The entries below contain a stretch that opens with the line containing "to enable connection." and closes with the line containing "SSH client file."; set down that stretch exactly, both ends included, and nothing else.

*** Material supplied ***

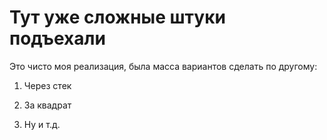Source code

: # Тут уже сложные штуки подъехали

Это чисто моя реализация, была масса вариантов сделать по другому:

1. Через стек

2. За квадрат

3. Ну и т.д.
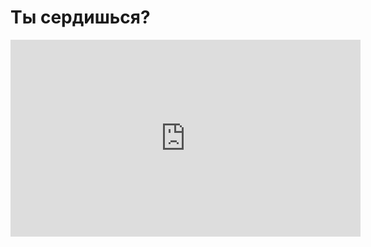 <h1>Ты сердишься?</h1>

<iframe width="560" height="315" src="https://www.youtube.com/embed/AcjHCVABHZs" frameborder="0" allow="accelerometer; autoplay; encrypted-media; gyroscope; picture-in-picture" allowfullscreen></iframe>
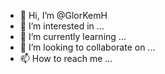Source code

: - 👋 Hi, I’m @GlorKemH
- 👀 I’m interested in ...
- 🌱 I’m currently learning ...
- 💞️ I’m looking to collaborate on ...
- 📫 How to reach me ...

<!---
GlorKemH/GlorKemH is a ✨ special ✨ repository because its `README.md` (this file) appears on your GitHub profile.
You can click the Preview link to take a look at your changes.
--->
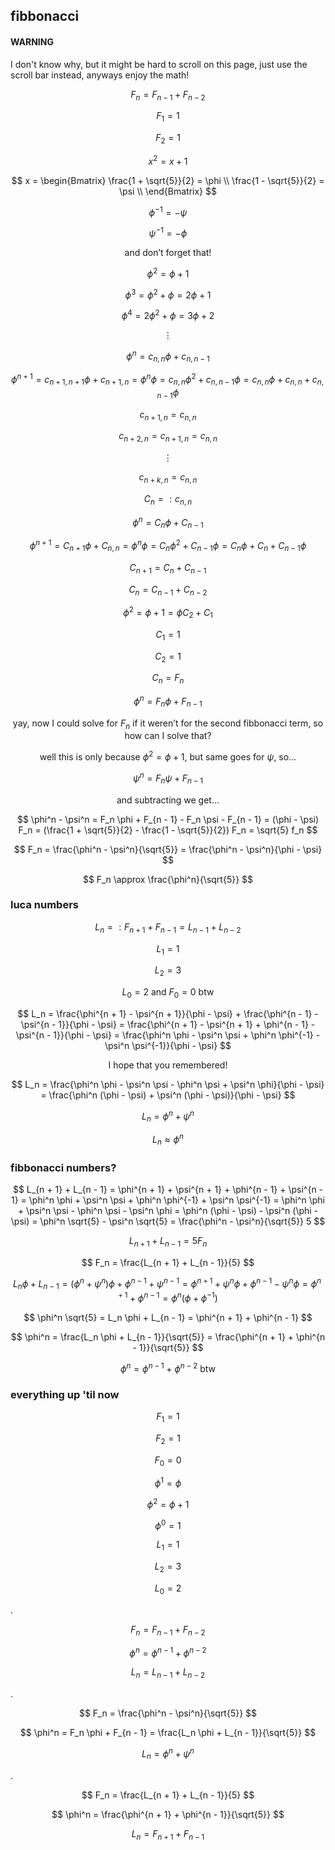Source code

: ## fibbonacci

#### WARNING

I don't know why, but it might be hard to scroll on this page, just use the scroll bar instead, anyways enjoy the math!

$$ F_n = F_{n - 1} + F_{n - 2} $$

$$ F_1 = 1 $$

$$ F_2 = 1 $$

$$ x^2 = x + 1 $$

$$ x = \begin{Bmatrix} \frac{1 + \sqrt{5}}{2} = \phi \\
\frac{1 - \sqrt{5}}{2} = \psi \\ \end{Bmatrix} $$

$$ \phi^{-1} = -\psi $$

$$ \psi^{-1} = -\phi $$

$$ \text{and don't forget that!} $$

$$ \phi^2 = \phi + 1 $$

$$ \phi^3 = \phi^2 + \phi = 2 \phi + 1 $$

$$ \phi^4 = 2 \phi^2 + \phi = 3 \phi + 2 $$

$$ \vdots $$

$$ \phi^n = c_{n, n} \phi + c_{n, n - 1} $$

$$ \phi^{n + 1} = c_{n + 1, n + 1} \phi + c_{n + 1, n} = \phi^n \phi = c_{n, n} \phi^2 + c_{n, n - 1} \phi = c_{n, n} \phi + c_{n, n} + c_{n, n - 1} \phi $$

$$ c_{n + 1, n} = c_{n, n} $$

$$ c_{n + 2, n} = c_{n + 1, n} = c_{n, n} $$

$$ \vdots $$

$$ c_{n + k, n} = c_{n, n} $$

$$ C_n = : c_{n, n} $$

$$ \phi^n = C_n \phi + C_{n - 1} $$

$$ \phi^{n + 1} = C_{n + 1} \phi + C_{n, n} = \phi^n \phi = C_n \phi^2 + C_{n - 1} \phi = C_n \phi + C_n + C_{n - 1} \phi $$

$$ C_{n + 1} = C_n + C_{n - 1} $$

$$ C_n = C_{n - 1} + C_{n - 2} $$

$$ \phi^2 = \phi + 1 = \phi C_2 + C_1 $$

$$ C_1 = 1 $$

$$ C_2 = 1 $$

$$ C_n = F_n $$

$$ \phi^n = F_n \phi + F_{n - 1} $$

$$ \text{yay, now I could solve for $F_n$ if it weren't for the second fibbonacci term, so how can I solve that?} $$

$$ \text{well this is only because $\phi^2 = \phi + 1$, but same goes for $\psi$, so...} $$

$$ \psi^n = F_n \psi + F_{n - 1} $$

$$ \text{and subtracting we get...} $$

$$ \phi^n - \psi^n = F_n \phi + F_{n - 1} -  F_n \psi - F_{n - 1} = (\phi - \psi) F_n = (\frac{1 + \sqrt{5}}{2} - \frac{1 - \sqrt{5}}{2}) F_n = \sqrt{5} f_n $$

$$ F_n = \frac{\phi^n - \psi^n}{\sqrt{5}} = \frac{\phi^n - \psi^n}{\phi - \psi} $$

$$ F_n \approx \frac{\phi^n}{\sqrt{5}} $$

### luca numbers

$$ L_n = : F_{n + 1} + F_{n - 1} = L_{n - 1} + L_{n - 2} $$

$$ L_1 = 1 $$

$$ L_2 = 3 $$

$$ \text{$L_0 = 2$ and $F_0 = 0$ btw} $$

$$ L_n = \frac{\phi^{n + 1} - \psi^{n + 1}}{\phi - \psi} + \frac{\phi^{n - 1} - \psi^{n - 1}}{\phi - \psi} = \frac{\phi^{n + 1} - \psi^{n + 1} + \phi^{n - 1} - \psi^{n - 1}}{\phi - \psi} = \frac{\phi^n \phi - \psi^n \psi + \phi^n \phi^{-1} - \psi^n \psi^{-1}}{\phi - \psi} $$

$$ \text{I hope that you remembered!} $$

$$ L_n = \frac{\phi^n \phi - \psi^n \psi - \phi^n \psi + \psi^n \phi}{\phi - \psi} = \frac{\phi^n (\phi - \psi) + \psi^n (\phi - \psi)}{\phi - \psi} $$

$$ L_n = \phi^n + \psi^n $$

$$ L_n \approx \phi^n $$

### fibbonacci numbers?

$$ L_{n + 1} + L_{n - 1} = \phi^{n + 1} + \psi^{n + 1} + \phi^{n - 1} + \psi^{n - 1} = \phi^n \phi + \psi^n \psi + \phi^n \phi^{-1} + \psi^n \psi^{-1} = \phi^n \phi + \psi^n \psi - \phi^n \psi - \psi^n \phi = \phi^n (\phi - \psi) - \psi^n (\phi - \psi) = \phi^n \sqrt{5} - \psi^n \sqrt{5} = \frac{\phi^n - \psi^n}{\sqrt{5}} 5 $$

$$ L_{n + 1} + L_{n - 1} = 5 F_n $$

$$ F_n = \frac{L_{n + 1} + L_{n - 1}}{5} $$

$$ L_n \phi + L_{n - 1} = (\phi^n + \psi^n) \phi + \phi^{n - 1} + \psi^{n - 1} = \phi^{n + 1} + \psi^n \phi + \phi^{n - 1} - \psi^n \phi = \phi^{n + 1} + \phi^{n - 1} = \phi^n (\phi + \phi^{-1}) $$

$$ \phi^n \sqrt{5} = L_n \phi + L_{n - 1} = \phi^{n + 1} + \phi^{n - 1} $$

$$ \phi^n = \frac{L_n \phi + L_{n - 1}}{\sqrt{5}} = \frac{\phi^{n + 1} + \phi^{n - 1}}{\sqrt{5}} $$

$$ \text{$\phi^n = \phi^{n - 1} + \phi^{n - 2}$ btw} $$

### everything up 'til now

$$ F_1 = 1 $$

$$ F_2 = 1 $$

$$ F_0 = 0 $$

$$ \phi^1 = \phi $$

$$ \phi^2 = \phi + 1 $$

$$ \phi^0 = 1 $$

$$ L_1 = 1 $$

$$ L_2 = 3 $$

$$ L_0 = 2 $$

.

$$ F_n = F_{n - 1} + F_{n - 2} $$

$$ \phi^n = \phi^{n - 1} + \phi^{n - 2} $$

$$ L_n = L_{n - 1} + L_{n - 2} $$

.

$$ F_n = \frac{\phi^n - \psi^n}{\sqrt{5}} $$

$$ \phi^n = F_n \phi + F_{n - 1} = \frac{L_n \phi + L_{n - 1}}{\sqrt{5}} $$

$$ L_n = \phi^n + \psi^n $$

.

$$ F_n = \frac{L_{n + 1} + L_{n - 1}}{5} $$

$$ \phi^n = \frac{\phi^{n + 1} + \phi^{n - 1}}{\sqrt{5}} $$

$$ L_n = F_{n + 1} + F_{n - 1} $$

*** End of Material supplied ***
*** Material supplied ***

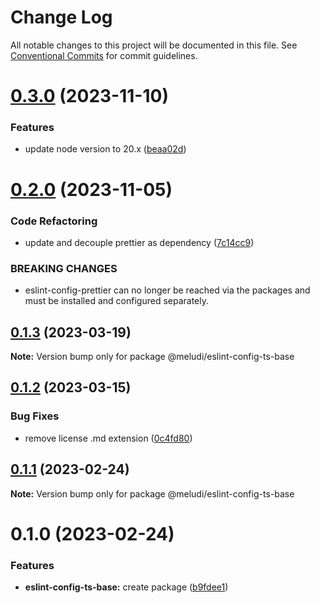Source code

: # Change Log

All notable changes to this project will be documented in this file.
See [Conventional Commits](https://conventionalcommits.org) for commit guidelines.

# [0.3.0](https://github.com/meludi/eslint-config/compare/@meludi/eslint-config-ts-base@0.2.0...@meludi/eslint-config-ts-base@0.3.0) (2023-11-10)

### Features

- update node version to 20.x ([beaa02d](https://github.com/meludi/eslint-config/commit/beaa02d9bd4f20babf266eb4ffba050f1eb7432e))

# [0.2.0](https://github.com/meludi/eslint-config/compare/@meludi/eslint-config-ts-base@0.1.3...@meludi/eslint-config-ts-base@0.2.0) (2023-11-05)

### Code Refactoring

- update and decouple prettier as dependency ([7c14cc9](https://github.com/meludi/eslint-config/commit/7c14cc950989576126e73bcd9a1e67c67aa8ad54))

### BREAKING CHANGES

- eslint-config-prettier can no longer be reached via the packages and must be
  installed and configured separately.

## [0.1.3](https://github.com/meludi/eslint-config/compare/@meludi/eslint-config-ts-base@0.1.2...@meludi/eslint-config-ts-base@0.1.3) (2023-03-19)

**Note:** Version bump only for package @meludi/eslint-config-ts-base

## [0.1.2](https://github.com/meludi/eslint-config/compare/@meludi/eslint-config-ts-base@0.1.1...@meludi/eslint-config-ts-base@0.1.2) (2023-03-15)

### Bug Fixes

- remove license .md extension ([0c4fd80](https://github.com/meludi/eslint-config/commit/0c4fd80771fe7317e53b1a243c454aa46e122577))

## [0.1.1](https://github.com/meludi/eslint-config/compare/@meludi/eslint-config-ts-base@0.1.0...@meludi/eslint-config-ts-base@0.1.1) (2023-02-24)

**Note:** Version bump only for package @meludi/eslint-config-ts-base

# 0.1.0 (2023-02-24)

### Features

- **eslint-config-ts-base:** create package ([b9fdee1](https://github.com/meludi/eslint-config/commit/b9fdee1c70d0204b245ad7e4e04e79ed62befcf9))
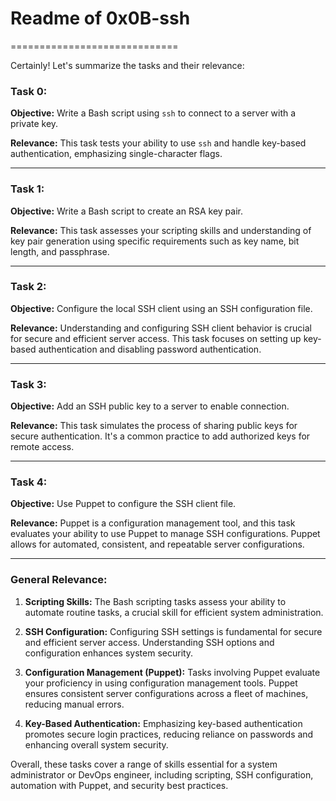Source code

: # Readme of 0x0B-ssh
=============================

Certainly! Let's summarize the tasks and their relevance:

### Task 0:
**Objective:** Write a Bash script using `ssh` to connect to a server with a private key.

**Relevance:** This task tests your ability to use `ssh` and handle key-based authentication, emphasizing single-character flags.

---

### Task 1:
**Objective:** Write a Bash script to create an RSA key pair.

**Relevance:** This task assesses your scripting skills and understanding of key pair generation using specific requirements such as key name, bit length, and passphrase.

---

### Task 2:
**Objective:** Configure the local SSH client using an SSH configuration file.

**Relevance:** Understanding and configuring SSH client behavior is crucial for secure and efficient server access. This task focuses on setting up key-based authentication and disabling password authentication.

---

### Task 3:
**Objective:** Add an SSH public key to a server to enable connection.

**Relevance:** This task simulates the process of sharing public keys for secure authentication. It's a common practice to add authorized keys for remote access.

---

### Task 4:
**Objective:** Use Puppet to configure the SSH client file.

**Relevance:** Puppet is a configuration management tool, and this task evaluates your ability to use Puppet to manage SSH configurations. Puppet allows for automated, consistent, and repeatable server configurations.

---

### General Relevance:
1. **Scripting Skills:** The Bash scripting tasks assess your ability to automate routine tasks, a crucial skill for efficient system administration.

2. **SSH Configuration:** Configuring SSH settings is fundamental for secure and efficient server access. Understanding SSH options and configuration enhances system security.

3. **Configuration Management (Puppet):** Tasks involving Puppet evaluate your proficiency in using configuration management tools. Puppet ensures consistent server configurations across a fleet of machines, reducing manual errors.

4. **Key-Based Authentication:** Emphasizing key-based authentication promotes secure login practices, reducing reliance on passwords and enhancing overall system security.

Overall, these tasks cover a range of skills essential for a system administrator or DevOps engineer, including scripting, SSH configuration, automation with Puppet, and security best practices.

*** End of Material supplied ***
*** Material supplied ***

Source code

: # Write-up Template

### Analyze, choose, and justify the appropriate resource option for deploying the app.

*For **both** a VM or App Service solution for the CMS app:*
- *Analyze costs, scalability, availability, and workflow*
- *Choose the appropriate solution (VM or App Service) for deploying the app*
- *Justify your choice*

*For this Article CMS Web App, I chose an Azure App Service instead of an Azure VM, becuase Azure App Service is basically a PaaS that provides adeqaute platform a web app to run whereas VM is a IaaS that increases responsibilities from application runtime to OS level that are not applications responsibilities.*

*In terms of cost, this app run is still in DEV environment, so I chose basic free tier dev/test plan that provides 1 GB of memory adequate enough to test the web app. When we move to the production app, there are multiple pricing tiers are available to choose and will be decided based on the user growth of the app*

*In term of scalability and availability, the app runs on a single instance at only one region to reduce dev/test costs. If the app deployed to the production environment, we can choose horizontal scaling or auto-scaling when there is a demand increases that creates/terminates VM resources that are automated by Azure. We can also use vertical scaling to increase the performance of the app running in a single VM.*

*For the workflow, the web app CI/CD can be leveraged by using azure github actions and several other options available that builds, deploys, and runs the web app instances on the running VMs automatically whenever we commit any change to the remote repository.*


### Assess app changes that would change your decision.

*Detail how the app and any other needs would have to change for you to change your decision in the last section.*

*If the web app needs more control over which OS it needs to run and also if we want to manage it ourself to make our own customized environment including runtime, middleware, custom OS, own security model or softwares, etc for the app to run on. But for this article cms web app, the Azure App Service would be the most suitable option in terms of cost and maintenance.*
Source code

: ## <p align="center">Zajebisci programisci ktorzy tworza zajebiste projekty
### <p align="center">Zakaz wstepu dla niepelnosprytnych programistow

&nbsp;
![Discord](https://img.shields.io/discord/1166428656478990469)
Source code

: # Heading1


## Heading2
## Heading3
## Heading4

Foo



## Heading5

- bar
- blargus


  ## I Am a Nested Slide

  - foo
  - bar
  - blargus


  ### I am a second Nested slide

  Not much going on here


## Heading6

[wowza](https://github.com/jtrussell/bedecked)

*** End of Material supplied ***

● Response to the task:
**Objective:** Add an SSH public key to a server to enable connection.

**Relevance:** This task simulates the process of sharing public keys for secure authentication. It's a common practice to add authorized keys for remote access.

---

### Task 4:
**Objective:** Use Puppet to configure the SSH client file.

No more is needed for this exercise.